= Beginning of Section =
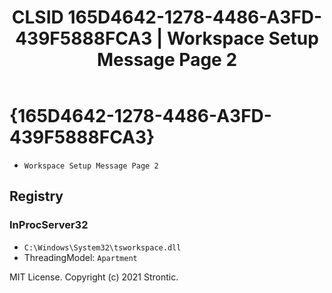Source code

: ﻿---
title: "CLSID 165D4642-1278-4486-A3FD-439F5888FCA3 | Workspace Setup Message Page 2"
excerpt: What is COM-Object CLSID 165D4642-1278-4486-A3FD-439F5888FCA3?
---

# {165D4642-1278-4486-A3FD-439F5888FCA3}

* `Workspace Setup Message Page 2`

## Registry


### InProcServer32

* `C:\Windows\System32\tsworkspace.dll`
* ThreadingModel: `Apartment`

MIT License. Copyright (c) 2021 Strontic.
= End of Section =
**Assignment**: Once the pictures are set aside, please output all the data word for word.

**Solution to the problem**:
Source code

: ﻿---
title: "CLSID 165D4642-1278-4486-A3FD-439F5888FCA3 | Workspace Setup Message Page 2"
excerpt: What is COM-Object CLSID 165D4642-1278-4486-A3FD-439F5888FCA3?
---

# {165D4642-1278-4486-A3FD-439F5888FCA3}

* `Workspace Setup Message Page 2`

## Registry


### InProcServer32

* `C:\Windows\System32\tsworkspace.dll`
* ThreadingModel: `Apartment`

MIT License. Copyright (c) 2021 Strontic.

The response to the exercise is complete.